- Directed by: Michael Roemer
- Cinematography: David Grubin
- Release date: 1976;
- Running time: 80 minutes
- Country: United States;
- Language: English

= Dying (1976 film) =

1976 film by Michael Roemer

Dying is a 1976 documentary about death directed by Michael Roemer. The film depicts the lives of three people with terminal illnesses as they confront their imminent death. The film was originally broadcast on the public television network WNET (the PBS network in the New York area) in 1976. It was restored and released theatrically at the Film Forum in New York City on January 24, 2025.

==Narrative==
The film follows the lives of three terminally ill people from the Boston area as they face death, documenting their lives and the lives of their loved ones. Forty-six year old Sally has brain cancer that she describes is growing like moss. One side of her body is paralyzed. She is being cared for in a hospital and receiving treatment. She laments her progressive decline and disability, stating she used to have an active life with many endeavors, including mountaineering. Her condition progresses and treatment is eventually withdrawn, she goes home to be cared for by her elderly mother and later dies.

Harriet and Bill are a married couple with two boys aged 8 and 10. Bill is dying of melanoma at age 33. Harriet is distraught about losing her husband and she is fearful about bringing up her family without him. She is hoping to quickly re-marry after Bill's death so her two sons can have a new father.

Reverend Bryant is a 56 year old preacher who has cancer that has spread to his liver. He explains that he was lonely growing up in the foster care system, but his life was renewed when he met his wife Kathleen and started a family with her. Bryant takes his wife and children on a trip to the American South to visit his ancestral home. The family visit a cemetery holding many of his relatives. Reverend Bryant died on January 23, 1975. His funeral is depicted, with his family, clergy and parishioners celebrating his life and dancing with the casket.

== Production ==
Roemer produced the documentary using a grant from the National Endowment for the Humanities. He followed the three dying people and their loved ones for about 2 years, documenting their lives.

== Reception ==
Writing for The New Yorker in 2025, film critic Richard Brody, regarding Roemer's observational filmmaking style in which he allowed the subjects to share their lives and feelings with minimal external narrative or effects, stated that the director "turns observation into unrelenting and harrowing emotional immediacy." Brody also stated that the segment detailing the anguish experienced by Harriet and Bill as they faced death was similar to the dramatic works of Nicholas Ray.

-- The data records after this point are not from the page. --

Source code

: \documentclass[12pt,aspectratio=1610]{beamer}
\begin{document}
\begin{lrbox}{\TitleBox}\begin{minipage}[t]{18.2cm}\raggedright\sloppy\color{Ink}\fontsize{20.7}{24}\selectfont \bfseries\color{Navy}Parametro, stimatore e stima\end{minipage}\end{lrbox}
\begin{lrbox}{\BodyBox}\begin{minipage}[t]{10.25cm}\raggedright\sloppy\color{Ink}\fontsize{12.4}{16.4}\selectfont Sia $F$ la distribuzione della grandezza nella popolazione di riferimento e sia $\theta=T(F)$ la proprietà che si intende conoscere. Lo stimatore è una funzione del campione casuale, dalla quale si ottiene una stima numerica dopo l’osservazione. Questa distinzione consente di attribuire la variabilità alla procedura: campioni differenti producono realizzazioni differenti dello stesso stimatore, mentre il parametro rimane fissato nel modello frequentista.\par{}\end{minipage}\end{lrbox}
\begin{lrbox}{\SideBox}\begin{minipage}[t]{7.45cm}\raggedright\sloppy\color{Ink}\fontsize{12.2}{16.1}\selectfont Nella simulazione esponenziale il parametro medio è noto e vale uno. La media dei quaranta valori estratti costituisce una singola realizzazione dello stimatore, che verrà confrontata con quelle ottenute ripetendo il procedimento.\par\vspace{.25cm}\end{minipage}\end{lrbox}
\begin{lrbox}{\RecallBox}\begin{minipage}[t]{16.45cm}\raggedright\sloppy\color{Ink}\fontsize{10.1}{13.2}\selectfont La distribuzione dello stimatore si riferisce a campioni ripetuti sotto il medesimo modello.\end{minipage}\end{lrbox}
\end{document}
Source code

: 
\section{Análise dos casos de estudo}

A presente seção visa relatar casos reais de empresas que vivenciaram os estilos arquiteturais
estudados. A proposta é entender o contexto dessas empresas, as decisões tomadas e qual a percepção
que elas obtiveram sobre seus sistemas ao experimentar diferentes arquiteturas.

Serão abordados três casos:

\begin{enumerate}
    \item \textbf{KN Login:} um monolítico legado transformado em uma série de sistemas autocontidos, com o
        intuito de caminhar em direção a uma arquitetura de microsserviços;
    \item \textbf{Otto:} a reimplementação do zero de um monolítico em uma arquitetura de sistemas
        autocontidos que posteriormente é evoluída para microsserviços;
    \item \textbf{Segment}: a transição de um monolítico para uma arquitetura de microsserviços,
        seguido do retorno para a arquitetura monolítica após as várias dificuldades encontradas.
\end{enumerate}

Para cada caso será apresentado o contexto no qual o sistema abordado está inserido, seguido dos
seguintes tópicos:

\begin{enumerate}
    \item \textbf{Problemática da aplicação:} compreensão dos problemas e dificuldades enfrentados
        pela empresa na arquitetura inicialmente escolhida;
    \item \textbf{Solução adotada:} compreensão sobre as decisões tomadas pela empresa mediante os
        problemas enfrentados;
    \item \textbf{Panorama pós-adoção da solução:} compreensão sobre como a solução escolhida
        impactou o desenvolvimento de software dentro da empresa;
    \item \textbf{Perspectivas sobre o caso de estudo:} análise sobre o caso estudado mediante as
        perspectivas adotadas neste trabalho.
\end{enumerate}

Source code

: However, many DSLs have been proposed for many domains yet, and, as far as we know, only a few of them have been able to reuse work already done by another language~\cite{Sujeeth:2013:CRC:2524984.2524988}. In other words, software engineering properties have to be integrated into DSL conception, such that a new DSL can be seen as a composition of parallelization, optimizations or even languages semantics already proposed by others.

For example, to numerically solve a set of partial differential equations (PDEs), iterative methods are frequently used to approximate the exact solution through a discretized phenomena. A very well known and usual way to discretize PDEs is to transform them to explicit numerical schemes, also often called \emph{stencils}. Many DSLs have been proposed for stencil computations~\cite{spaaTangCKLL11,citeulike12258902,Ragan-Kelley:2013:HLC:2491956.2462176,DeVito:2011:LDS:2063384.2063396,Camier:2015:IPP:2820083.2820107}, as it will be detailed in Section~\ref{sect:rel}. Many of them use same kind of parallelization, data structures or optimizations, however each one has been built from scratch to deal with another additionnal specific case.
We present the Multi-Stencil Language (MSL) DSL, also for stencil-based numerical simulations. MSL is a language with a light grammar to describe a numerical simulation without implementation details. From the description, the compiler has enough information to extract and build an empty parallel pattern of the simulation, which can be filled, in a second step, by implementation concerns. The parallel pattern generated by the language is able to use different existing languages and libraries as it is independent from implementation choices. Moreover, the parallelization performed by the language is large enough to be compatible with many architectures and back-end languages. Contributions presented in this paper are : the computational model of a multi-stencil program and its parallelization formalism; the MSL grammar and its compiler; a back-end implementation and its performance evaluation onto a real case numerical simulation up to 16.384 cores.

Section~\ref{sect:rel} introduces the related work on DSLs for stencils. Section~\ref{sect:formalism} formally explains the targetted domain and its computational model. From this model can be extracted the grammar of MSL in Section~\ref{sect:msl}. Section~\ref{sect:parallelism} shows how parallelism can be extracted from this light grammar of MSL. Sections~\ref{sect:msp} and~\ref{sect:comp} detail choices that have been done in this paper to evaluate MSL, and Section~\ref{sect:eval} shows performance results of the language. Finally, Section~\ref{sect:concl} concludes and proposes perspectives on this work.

Contemporary reviews of the film were generally positive, with Judith Crist calling it "a brilliantly illuminating consideration of the experience that awaits us all." Time called it the year's most distinguished documentary and stated that the work is "the least common of television phenomena — a program that continues to reverberate in the mind." Writing for the New York Times, David Dempsey stated that Roemer, with his unobstructive directorial style and empathy for his subjects, has brought death to the forefront in contrast to how the subject is sanitized in the media. Dempsey explained that the filmmaker originally planned to include a segment explaining why death was being explored, why the sensitive subject was being moved from "the deep freeze into the living room" but this segment was later omitted. Dempsey stated that this lack of perspective detracted from the film, with Dempsey concluding that the film is an "unfinished exploration of subject that is only beginning to be seriously studied."